You know you were starting to burn out when you were tracting and could remember knocking on these same doors a few months ago. "I know you weren't interested last time, but how about now?" Yep, the repetition starts to get to you after a while. Even though I had a great companion and a great area, I had started thinking wistfully about other pastures.
One day as I daydreamed of my next area, I was prompted with this question: "How would you react if God were to leave you in this area for the rest of your mission?"
I thought on that for a while. Trying to be diligent, I answered, "I'll go where you want me to go, I guess. But I think I'm ready for a transfer." Then, into my mind floated these words of Ammon to King Lamoni:
I desire to dwell among this people for a time; yea, and perhaps until the day I die.
I'll never forget that gentle rebuke of the Spirit. Ammon didn't tell Lamoni, "I desire to dwell among this people for a few transfers" or "until I feel burned out" or "as long as the ward is helpful." Ammon's humble heart was in it for the long haul. He was willing to spend the rest of his life loving and serving and living with a people he had never met and may never be receptive to his message. No strings attached, and no end date in sight.
The Lord encouraged Church members in this dispensation to develop that Ammon level of long-term thinking. When the homeless Saints of the Colesville branch arrived in Kirtland, they settled on a few acres of the Leman Copley farm. Even though the Lord promised them they would stay there only "for a little season" (only a few weeks, it turned out), He nevertheless commanded them to "act upon this land as for years, and it shall turn unto them for their good" (D&C 51:16-17).

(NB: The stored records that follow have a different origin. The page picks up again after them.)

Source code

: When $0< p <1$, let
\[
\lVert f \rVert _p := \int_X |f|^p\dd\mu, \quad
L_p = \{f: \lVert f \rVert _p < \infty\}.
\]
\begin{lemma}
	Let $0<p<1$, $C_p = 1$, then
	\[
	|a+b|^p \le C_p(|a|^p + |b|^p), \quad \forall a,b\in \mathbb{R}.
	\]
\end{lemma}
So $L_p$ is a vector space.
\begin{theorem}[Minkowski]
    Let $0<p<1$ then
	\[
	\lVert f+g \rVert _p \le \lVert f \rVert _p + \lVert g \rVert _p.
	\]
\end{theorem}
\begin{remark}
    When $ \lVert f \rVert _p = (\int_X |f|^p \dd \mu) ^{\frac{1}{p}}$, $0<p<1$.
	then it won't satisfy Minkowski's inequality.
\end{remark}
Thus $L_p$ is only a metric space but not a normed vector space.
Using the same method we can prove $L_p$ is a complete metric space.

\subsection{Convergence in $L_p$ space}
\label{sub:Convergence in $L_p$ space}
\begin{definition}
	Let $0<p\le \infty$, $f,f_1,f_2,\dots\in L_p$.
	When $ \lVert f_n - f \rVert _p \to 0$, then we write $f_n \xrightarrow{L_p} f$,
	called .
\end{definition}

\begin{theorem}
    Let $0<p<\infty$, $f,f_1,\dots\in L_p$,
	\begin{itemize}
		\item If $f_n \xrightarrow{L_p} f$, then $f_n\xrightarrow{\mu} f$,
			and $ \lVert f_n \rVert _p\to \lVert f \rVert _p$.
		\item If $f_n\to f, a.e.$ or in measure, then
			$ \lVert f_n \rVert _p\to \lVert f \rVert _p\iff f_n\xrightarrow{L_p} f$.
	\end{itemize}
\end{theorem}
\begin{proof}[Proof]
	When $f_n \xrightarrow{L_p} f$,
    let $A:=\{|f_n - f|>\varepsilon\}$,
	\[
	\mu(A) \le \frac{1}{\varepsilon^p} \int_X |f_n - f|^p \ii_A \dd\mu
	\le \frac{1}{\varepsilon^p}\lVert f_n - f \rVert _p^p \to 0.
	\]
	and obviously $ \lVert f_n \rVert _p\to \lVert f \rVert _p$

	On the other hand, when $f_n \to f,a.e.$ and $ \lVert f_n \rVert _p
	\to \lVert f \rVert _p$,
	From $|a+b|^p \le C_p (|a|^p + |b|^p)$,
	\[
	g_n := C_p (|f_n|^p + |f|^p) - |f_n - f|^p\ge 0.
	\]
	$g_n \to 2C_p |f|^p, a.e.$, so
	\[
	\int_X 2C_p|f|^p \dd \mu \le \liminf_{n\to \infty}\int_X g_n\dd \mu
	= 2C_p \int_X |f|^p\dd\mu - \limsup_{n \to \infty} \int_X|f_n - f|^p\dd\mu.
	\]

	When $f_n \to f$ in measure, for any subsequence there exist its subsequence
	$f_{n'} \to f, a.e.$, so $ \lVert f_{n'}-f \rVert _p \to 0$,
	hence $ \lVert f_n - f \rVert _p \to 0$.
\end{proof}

I had a decent number of hard areas after that first burn-out. Areas poisoned by the irresponsibility of previous missionaries. Tiny areas where we knocked the same door every 3 weeks. Even an area where the Bishop told our investigator not to get baptized and rebuked the ward mission leader for inviting members to bring their friends to Church.
In difficult areas, discouragement breeds quickly. I found myself looking forward to escaping problems instead of wanting to solve them:
"My companion and I aren't getting along. Good thing he's going home in two weeks."
"This investigator is driving me nuts, good thing she'll be someone else's problem next transfer."
"The ward dislikes us, it would take months of trust-building to soften their hearts, why even try?"
When I encoutered such thoughts, I tried to remember the example of Ammon and the Colesville Saints. I tried to develop a heart willing to "act upon this [area] as for years" and "dwell among this people… until the day I die." I've tried to carry that long-term attitude with me throughout the various wards and callings I've occupied since my mission, and it continues to impact my life today. That doesn't mean I've fallen in love with every single calling I've held (sorry Cub Scouts), but it has given me the ability to love those I serve even more. And that's made all the difference.
Mosiah taught that when we are in the service of our fellow beings, we are only in the service of our God. That calling to serve is a lifetime calling. So if you're feeling the weight of your calling, if you're feeling buned out in service a bit, avoid the temptation to look forward to your transfer, your release, or even your death. Try to be smile, love the people, and develop the attitude of Pres. Kimball, who taught:
My life is like my shoes– to be worn out in service.
I originally wrote this post in 2018.